(Work to be completed)
A verbatim copy of every record is required, and no pictures should be included.

========

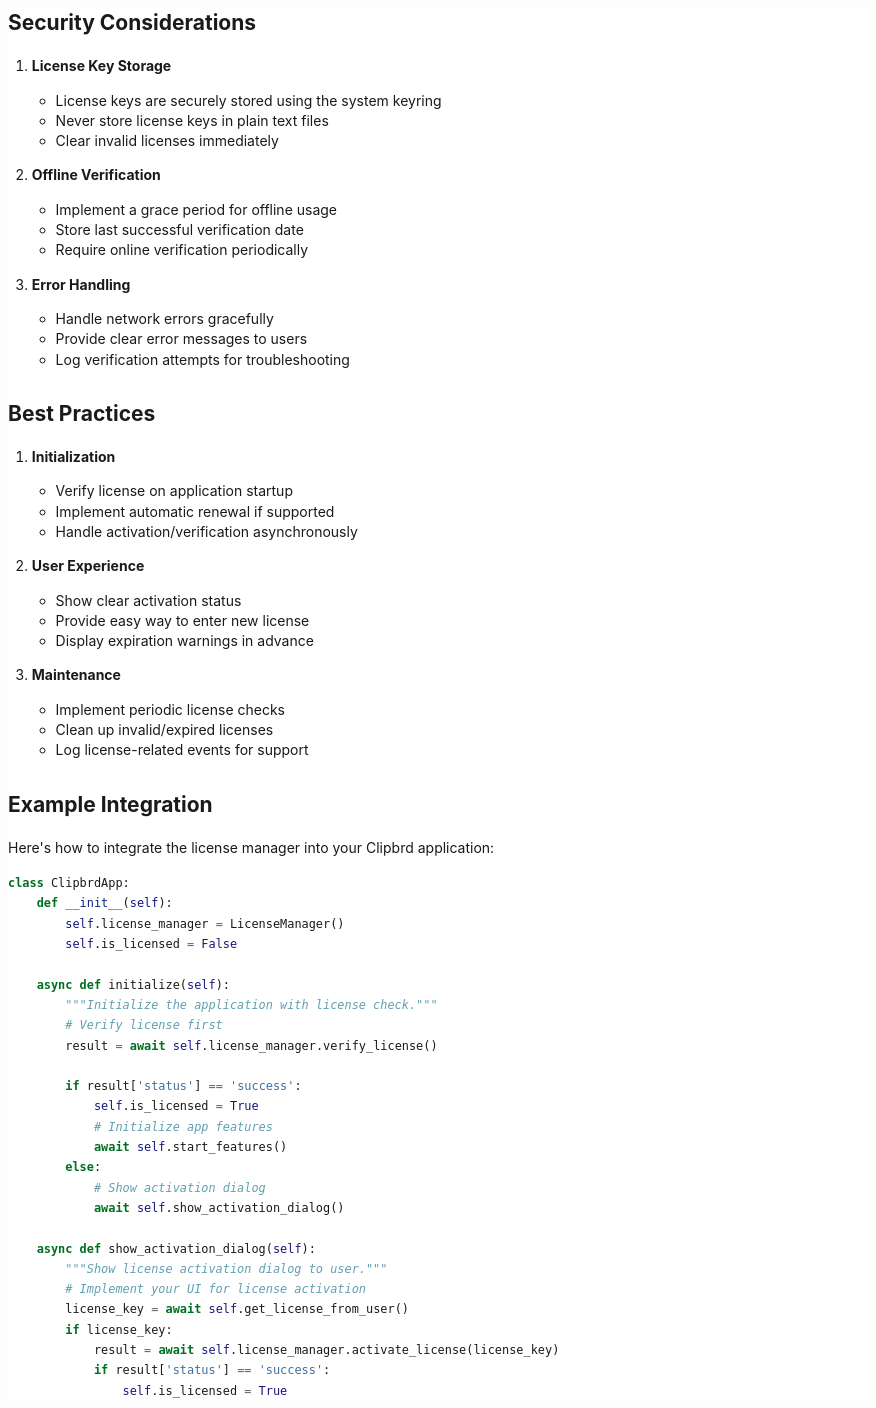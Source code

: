 ## Security Considerations

1. **License Key Storage**
   - License keys are securely stored using the system keyring
   - Never store license keys in plain text files
   - Clear invalid licenses immediately

2. **Offline Verification**
   - Implement a grace period for offline usage
   - Store last successful verification date
   - Require online verification periodically

3. **Error Handling**
   - Handle network errors gracefully
   - Provide clear error messages to users
   - Log verification attempts for troubleshooting

## Best Practices

1. **Initialization**
   - Verify license on application startup
   - Implement automatic renewal if supported
   - Handle activation/verification asynchronously

2. **User Experience**
   - Show clear activation status
   - Provide easy way to enter new license
   - Display expiration warnings in advance

3. **Maintenance**
   - Implement periodic license checks
   - Clean up invalid/expired licenses
   - Log license-related events for support

## Example Integration

Here's how to integrate the license manager into your Clipbrd application:

```python
class ClipbrdApp:
    def __init__(self):
        self.license_manager = LicenseManager()
        self.is_licensed = False
    
    async def initialize(self):
        """Initialize the application with license check."""
        # Verify license first
        result = await self.license_manager.verify_license()
        
        if result['status'] == 'success':
            self.is_licensed = True
            # Initialize app features
            await self.start_features()
        else:
            # Show activation dialog
            await self.show_activation_dialog()
    
    async def show_activation_dialog(self):
        """Show license activation dialog to user."""
        # Implement your UI for license activation
        license_key = await self.get_license_from_user()
        if license_key:
            result = await self.license_manager.activate_license(license_key)
            if result['status'] == 'success':
                self.is_licensed = True
```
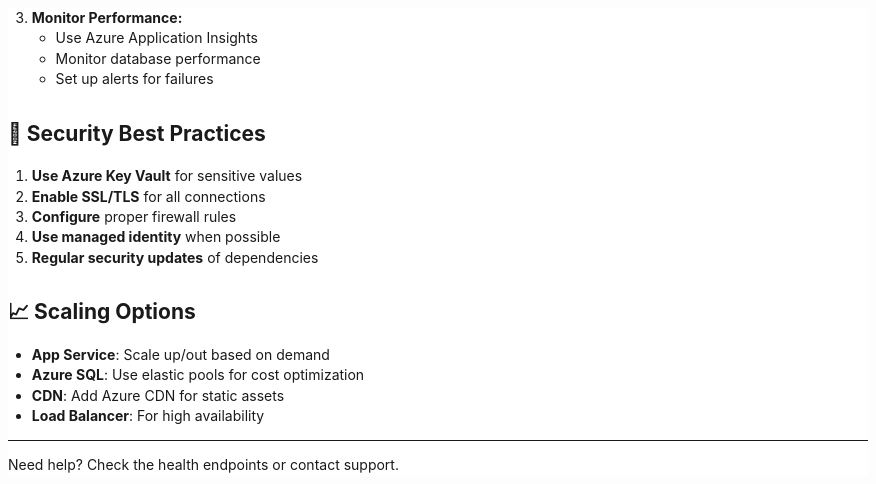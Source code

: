 3. **Monitor Performance:**
   - Use Azure Application Insights
   - Monitor database performance
   - Set up alerts for failures

## 🔐 Security Best Practices

1. **Use Azure Key Vault** for sensitive values
2. **Enable SSL/TLS** for all connections
3. **Configure** proper firewall rules
4. **Use managed identity** when possible
5. **Regular security updates** of dependencies

## 📈 Scaling Options

- **App Service**: Scale up/out based on demand
- **Azure SQL**: Use elastic pools for cost optimization
- **CDN**: Add Azure CDN for static assets
- **Load Balancer**: For high availability

---

Need help? Check the health endpoints or contact support.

========

(Your response)
Source code

: ## Security Considerations

1. **License Key Storage**
   - License keys are securely stored using the system keyring
   - Never store license keys in plain text files
   - Clear invalid licenses immediately

2. **Offline Verification**
   - Implement a grace period for offline usage
   - Store last successful verification date
   - Require online verification periodically

3. **Error Handling**
   - Handle network errors gracefully
   - Provide clear error messages to users
   - Log verification attempts for troubleshooting

## Best Practices

1. **Initialization**
   - Verify license on application startup
   - Implement automatic renewal if supported
   - Handle activation/verification asynchronously

2. **User Experience**
   - Show clear activation status
   - Provide easy way to enter new license
   - Display expiration warnings in advance

3. **Maintenance**
   - Implement periodic license checks
   - Clean up invalid/expired licenses
   - Log license-related events for support

## Example Integration

Here's how to integrate the license manager into your Clipbrd application:

```python
class ClipbrdApp:
    def __init__(self):
        self.license_manager = LicenseManager()
        self.is_licensed = False
    
    async def initialize(self):
        """Initialize the application with license check."""
        # Verify license first
        result = await self.license_manager.verify_license()
        
        if result['status'] == 'success':
            self.is_licensed = True
            # Initialize app features
            await self.start_features()
        else:
            # Show activation dialog
            await self.show_activation_dialog()
    
    async def show_activation_dialog(self):
        """Show license activation dialog to user."""
        # Implement your UI for license activation
        license_key = await self.get_license_from_user()
        if license_key:
            result = await self.license_manager.activate_license(license_key)
            if result['status'] == 'success':
                self.is_licensed = True
```
Source code

: 3. **Monitor Performance:**
   - Use Azure Application Insights
   - Monitor database performance
   - Set up alerts for failures

## 🔐 Security Best Practices

1. **Use Azure Key Vault** for sensitive values
2. **Enable SSL/TLS** for all connections
3. **Configure** proper firewall rules
4. **Use managed identity** when possible
5. **Regular security updates** of dependencies

## 📈 Scaling Options

- **App Service**: Scale up/out based on demand
- **Azure SQL**: Use elastic pools for cost optimization
- **CDN**: Add Azure CDN for static assets
- **Load Balancer**: For high availability

---

Need help? Check the health endpoints or contact support.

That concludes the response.